For ages I've been meaning to write about how the blogoshpere (sorry, it would appear my fingers have been drinking) is conducive to the best learning I've experienced in years. In particular, I've benefited from setting up my own Google homepage and following the thinking of people that have impressed me when I read their work.
This followed a call to action by a colleague seeking blogs he could add to his Google homepage. I've since added a handful of other tabs and this has meant that for me the act of firing up my web browser has become an act of learning. Which is what I like.
A great example of how this offers itself as a great method for learning can be seen in this exchange:
Clive Shepherd, English e-learning figure of note, wrote in his blog about a seminar he attended with a neuroscientist called Dr Itiel Dror, of Southampton University.
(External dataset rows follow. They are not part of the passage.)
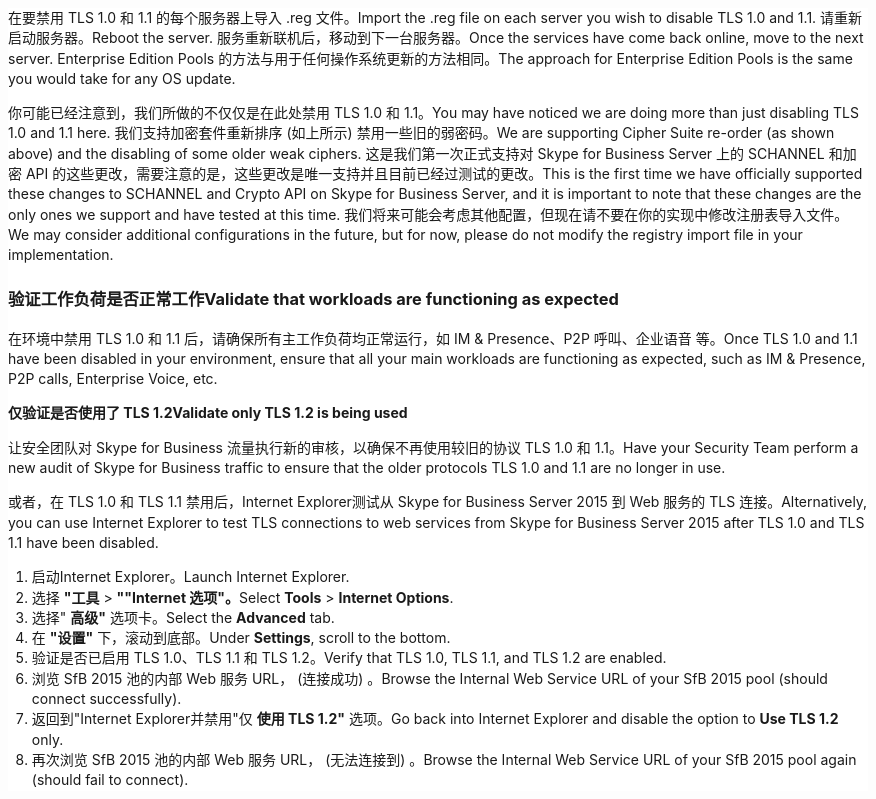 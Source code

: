 <span data-ttu-id="5ce30-277">在要禁用 TLS 1.0 和 1.1 的每个服务器上导入 .reg 文件。</span><span class="sxs-lookup"><span data-stu-id="5ce30-277">Import the .reg file on each server you wish to disable TLS 1.0 and 1.1.</span></span> <span data-ttu-id="5ce30-278">请重新启动服务器。</span><span class="sxs-lookup"><span data-stu-id="5ce30-278">Reboot the server.</span></span> <span data-ttu-id="5ce30-279">服务重新联机后，移动到下一台服务器。</span><span class="sxs-lookup"><span data-stu-id="5ce30-279">Once the services have come back online, move to the next server.</span></span> <span data-ttu-id="5ce30-280">Enterprise Edition Pools 的方法与用于任何操作系统更新的方法相同。</span><span class="sxs-lookup"><span data-stu-id="5ce30-280">The approach for Enterprise Edition Pools is the same you would take for any OS update.</span></span>

<span data-ttu-id="5ce30-281">你可能已经注意到，我们所做的不仅仅是在此处禁用 TLS 1.0 和 1.1。</span><span class="sxs-lookup"><span data-stu-id="5ce30-281">You may have noticed we are doing more than just disabling TLS 1.0 and 1.1 here.</span></span> <span data-ttu-id="5ce30-282">我们支持加密套件重新排序 (如上所示) 禁用一些旧的弱密码。</span><span class="sxs-lookup"><span data-stu-id="5ce30-282">We are supporting Cipher Suite re-order (as shown above) and the disabling of some older weak ciphers.</span></span> <span data-ttu-id="5ce30-283">这是我们第一次正式支持对 Skype for Business Server 上的 SCHANNEL 和加密 API 的这些更改，需要注意的是，这些更改是唯一支持并且目前已经过测试的更改。</span><span class="sxs-lookup"><span data-stu-id="5ce30-283">This is the first time we have officially supported these changes to SCHANNEL and Crypto API on Skype for Business Server, and it is important to note that these changes are the only ones we support and have tested at this time.</span></span> <span data-ttu-id="5ce30-284">我们将来可能会考虑其他配置，但现在请不要在你的实现中修改注册表导入文件。</span><span class="sxs-lookup"><span data-stu-id="5ce30-284">We may consider additional configurations in the future, but for now, please do not modify the registry import file in your implementation.</span></span>

### <a name="validate-that-workloads-are-functioning-as-expected"></a><span data-ttu-id="5ce30-285">验证工作负荷是否正常工作</span><span class="sxs-lookup"><span data-stu-id="5ce30-285">Validate that workloads are functioning as expected</span></span>

<span data-ttu-id="5ce30-286">在环境中禁用 TLS 1.0 和 1.1 后，请确保所有主工作负荷均正常运行，如 IM & Presence、P2P 呼叫、企业语音 等。</span><span class="sxs-lookup"><span data-stu-id="5ce30-286">Once TLS 1.0 and 1.1 have been disabled in your environment, ensure that all your main workloads are functioning as expected, such as IM & Presence, P2P calls, Enterprise Voice, etc.</span></span>

<span data-ttu-id="5ce30-287">**仅验证是否使用了 TLS 1.2**</span><span class="sxs-lookup"><span data-stu-id="5ce30-287">**Validate only TLS 1.2 is being used**</span></span>

<span data-ttu-id="5ce30-288">让安全团队对 Skype for Business 流量执行新的审核，以确保不再使用较旧的协议 TLS 1.0 和 1.1。</span><span class="sxs-lookup"><span data-stu-id="5ce30-288">Have your Security Team perform a new audit of Skype for Business traffic to ensure that the older protocols TLS 1.0 and 1.1 are no longer in use.</span></span>

<span data-ttu-id="5ce30-289">或者，在 TLS 1.0 和 TLS 1.1 禁用后，Internet Explorer测试从 Skype for Business Server 2015 到 Web 服务的 TLS 连接。</span><span class="sxs-lookup"><span data-stu-id="5ce30-289">Alternatively, you can use Internet Explorer to test TLS connections to web services from Skype for Business Server 2015 after TLS 1.0 and TLS 1.1 have been disabled.</span></span>

1. <span data-ttu-id="5ce30-290">启动Internet Explorer。</span><span class="sxs-lookup"><span data-stu-id="5ce30-290">Launch Internet Explorer.</span></span>
2. <span data-ttu-id="5ce30-291">选择 **"工具**  >  **""Internet 选项"。**</span><span class="sxs-lookup"><span data-stu-id="5ce30-291">Select **Tools** > **Internet Options**.</span></span>
3. <span data-ttu-id="5ce30-292">选择" **高级"** 选项卡。</span><span class="sxs-lookup"><span data-stu-id="5ce30-292">Select the **Advanced** tab.</span></span>
4. <span data-ttu-id="5ce30-293">在 **"设置"** 下，滚动到底部。</span><span class="sxs-lookup"><span data-stu-id="5ce30-293">Under **Settings**, scroll to the bottom.</span></span>
5. <span data-ttu-id="5ce30-294">验证是否已启用 TLS 1.0、TLS 1.1 和 TLS 1.2。</span><span class="sxs-lookup"><span data-stu-id="5ce30-294">Verify that TLS 1.0, TLS 1.1, and TLS 1.2 are enabled.</span></span>
6. <span data-ttu-id="5ce30-295">浏览 SfB 2015 池的内部 Web 服务 URL， (连接成功) 。</span><span class="sxs-lookup"><span data-stu-id="5ce30-295">Browse the Internal Web Service URL of your SfB 2015 pool (should connect successfully).</span></span>
7. <span data-ttu-id="5ce30-296">返回到"Internet Explorer并禁用"仅 **使用 TLS 1.2"** 选项。</span><span class="sxs-lookup"><span data-stu-id="5ce30-296">Go back into Internet Explorer and disable the option to **Use TLS 1.2** only.</span></span>
8. <span data-ttu-id="5ce30-297">再次浏览 SfB 2015 池的内部 Web 服务 URL， (无法连接到) 。</span><span class="sxs-lookup"><span data-stu-id="5ce30-297">Browse the Internal Web Service URL of your SfB 2015 pool again (should fail to connect).</span></span>
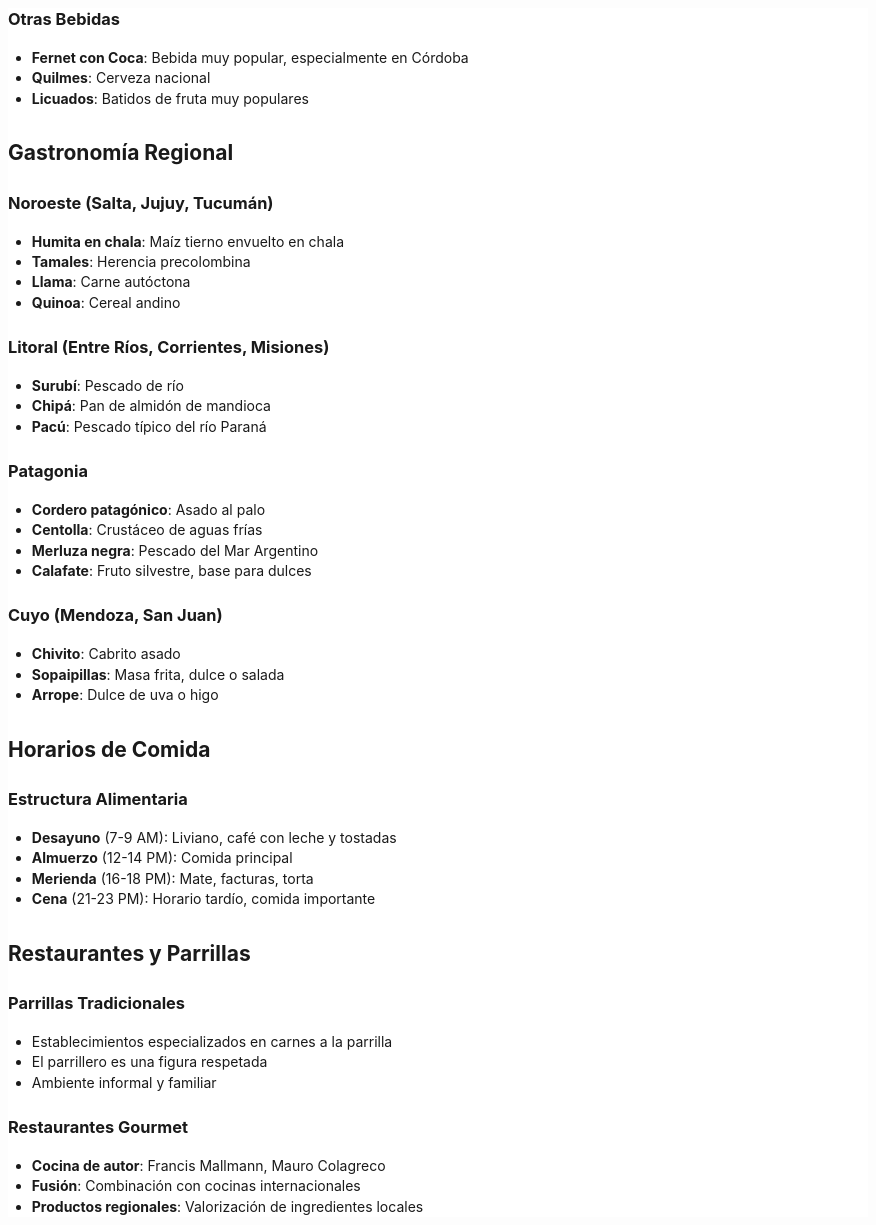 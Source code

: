 ### Otras Bebidas
- **Fernet con Coca**: Bebida muy popular, especialmente en Córdoba
- **Quilmes**: Cerveza nacional
- **Licuados**: Batidos de fruta muy populares

## Gastronomía Regional

### Noroeste (Salta, Jujuy, Tucumán)
- **Humita en chala**: Maíz tierno envuelto en chala
- **Tamales**: Herencia precolombina
- **Llama**: Carne autóctona
- **Quinoa**: Cereal andino

### Litoral (Entre Ríos, Corrientes, Misiones)
- **Surubí**: Pescado de río
- **Chipá**: Pan de almidón de mandioca
- **Pacú**: Pescado típico del río Paraná

### Patagonia
- **Cordero patagónico**: Asado al palo
- **Centolla**: Crustáceo de aguas frías
- **Merluza negra**: Pescado del Mar Argentino
- **Calafate**: Fruto silvestre, base para dulces

### Cuyo (Mendoza, San Juan)
- **Chivito**: Cabrito asado
- **Sopaipillas**: Masa frita, dulce o salada
- **Arrope**: Dulce de uva o higo

## Horarios de Comida

### Estructura Alimentaria
- **Desayuno** (7-9 AM): Liviano, café con leche y tostadas
- **Almuerzo** (12-14 PM): Comida principal
- **Merienda** (16-18 PM): Mate, facturas, torta
- **Cena** (21-23 PM): Horario tardío, comida importante

## Restaurantes y Parrillas

### Parrillas Tradicionales
- Establecimientos especializados en carnes a la parrilla
- El parrillero es una figura respetada
- Ambiente informal y familiar

### Restaurantes Gourmet
- **Cocina de autor**: Francis Mallmann, Mauro Colagreco
- **Fusión**: Combinación con cocinas internacionales
- **Productos regionales**: Valorización de ingredientes locales
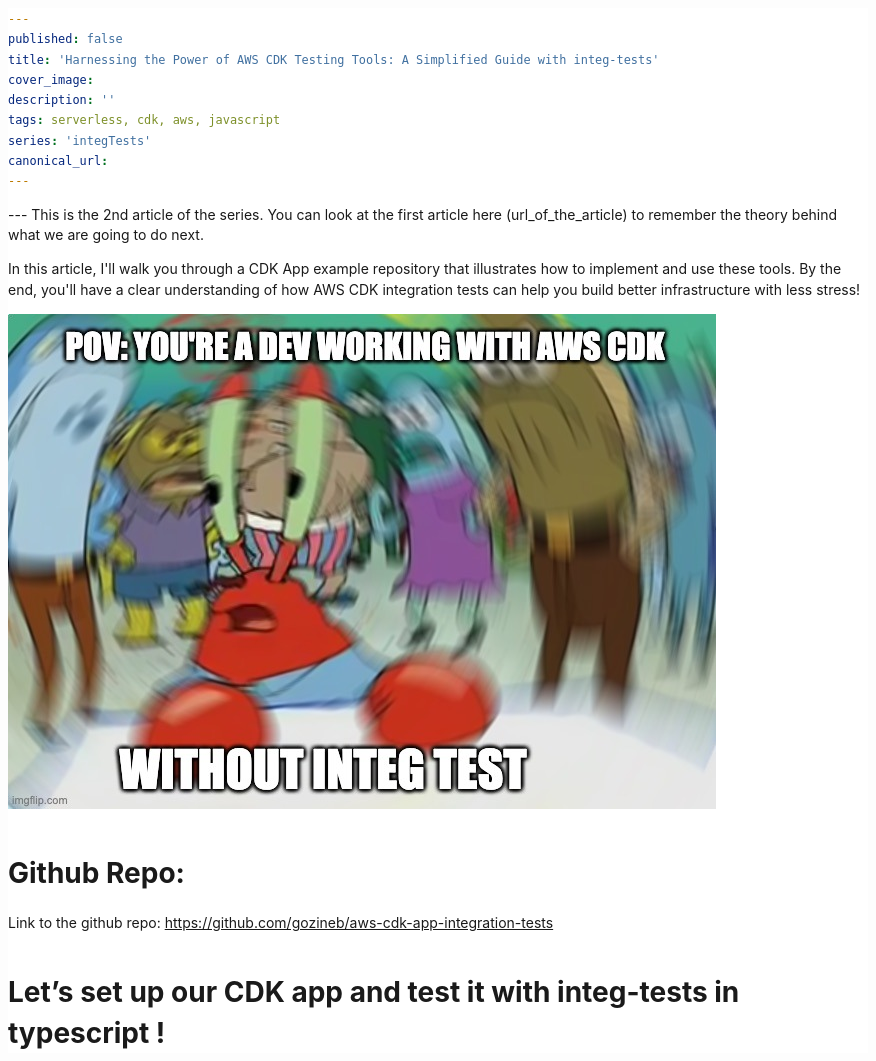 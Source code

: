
 ```yaml
---
published: false
title: 'Harnessing the Power of AWS CDK Testing Tools: A Simplified Guide with integ-tests'
cover_image:
description: ''
tags: serverless, cdk, aws, javascript
series: 'integTests'
canonical_url:
---
```


--- This is the 2nd article of the series. You can look at the first article here (url_of_the_article) to remember the theory behind what we are going to do next.

In this article, I'll walk you through a CDK App example repository that illustrates how to implement and use these tools. By the end, you'll have a clear understanding of how AWS CDK integration tests can help you build better infrastructure with less stress!

![Meme: Don't be confused while working with AWS CDK - use integ test](./assets/dev-working-with-aws-cdk.jpg)

# Github Repo:

Link to the github repo: https://github.com/gozineb/aws-cdk-app-integration-tests

# Let’s set up our CDK app and test it with integ-tests in typescript !
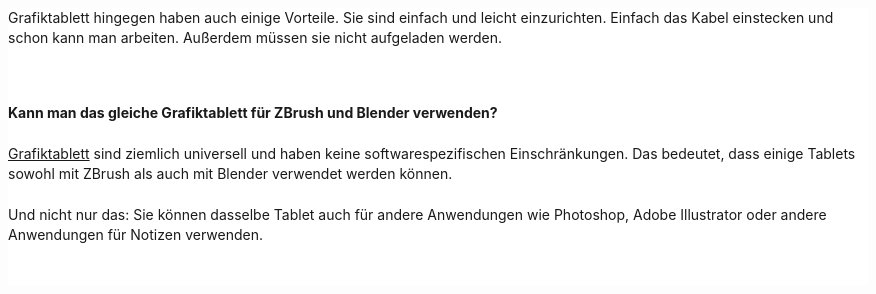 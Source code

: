 Grafiktablett hingegen haben auch einige Vorteile. Sie sind einfach und leicht einzurichten. Einfach das Kabel einstecken und schon kann man arbeiten. Außerdem müssen sie nicht aufgeladen werden.</div><div><br /></div><div><br /></div><div><b>Kann man das gleiche Grafiktablett für ZBrush und Blender verwenden?</b></div><div><br /></div><div><a href="https://www.xp-pen.de/" target="_blank">Grafiktablett</a> sind ziemlich universell und haben keine softwarespezifischen Einschränkungen. Das bedeutet, dass einige Tablets sowohl mit ZBrush als auch mit Blender verwendet werden können.</div><div><br /></div><div>Und nicht nur das: Sie können dasselbe Tablet auch für andere Anwendungen wie Photoshop, Adobe Illustrator oder andere Anwendungen für Notizen verwenden.</div><div><br /></div><div><br /></div>


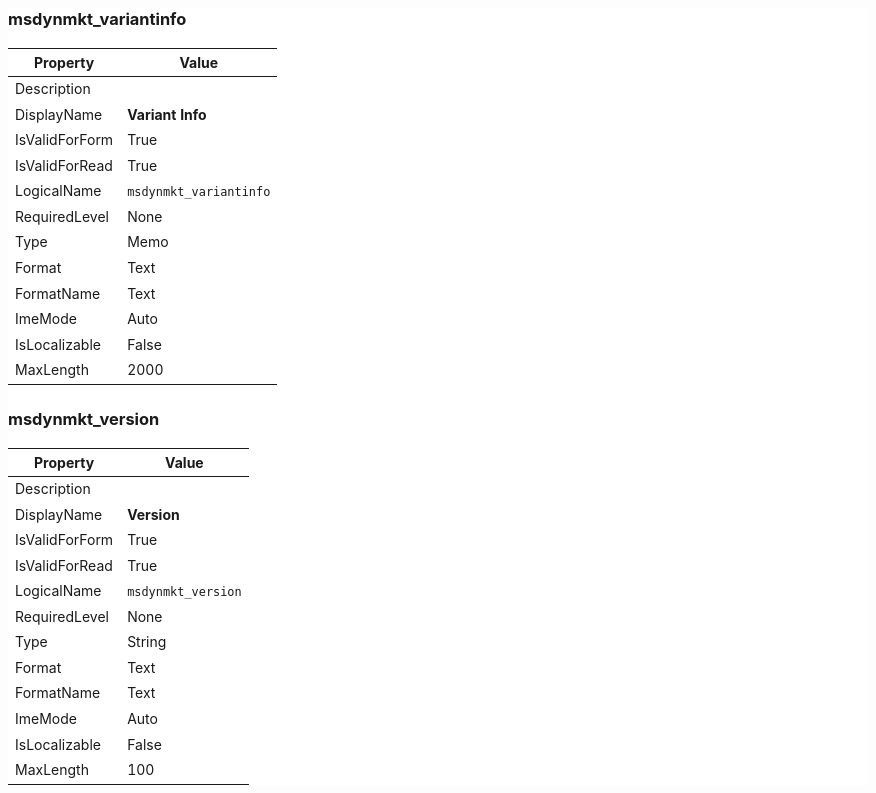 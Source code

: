 ### <a name="BKMK_msdynmkt_variantinfo"></a> msdynmkt_variantinfo

|Property|Value|
|---|---|
|Description||
|DisplayName|**Variant Info**|
|IsValidForForm|True|
|IsValidForRead|True|
|LogicalName|`msdynmkt_variantinfo`|
|RequiredLevel|None|
|Type|Memo|
|Format|Text|
|FormatName|Text|
|ImeMode|Auto|
|IsLocalizable|False|
|MaxLength|2000|

### <a name="BKMK_msdynmkt_version"></a> msdynmkt_version

|Property|Value|
|---|---|
|Description||
|DisplayName|**Version**|
|IsValidForForm|True|
|IsValidForRead|True|
|LogicalName|`msdynmkt_version`|
|RequiredLevel|None|
|Type|String|
|Format|Text|
|FormatName|Text|
|ImeMode|Auto|
|IsLocalizable|False|
|MaxLength|100|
I'm all for listen to the experts on matters of the brain, for as I have said in earlier posts, all too often the L&D industry/media seems to rely on pat received wisdom (to the ire of people like Will Thalheimer). The entry is interesting, but did seem to have one or two things in it that I wasn't sure about.
This was picked up by Steven Downes, pre-eminent e-learning blogger from Canada, and dissected in a fairly visceral fashion. Downes really knows his stuff, or at least gives the impression of knowing it, and the result was, for me as a learner, a better understanding of the relaionship of the brain to learning, and more importantly, the relationship of both to me as a learning designer.
But here's the real Learning Rocks moment: Clive picked up on this and whacked it on his blog. So it shows that he is engaging with the critique, he'll have learnt something from it; his readers (like me) will have gotten something out of it; arguably Steven will have gained something from engaging with it. So we have a triple win here.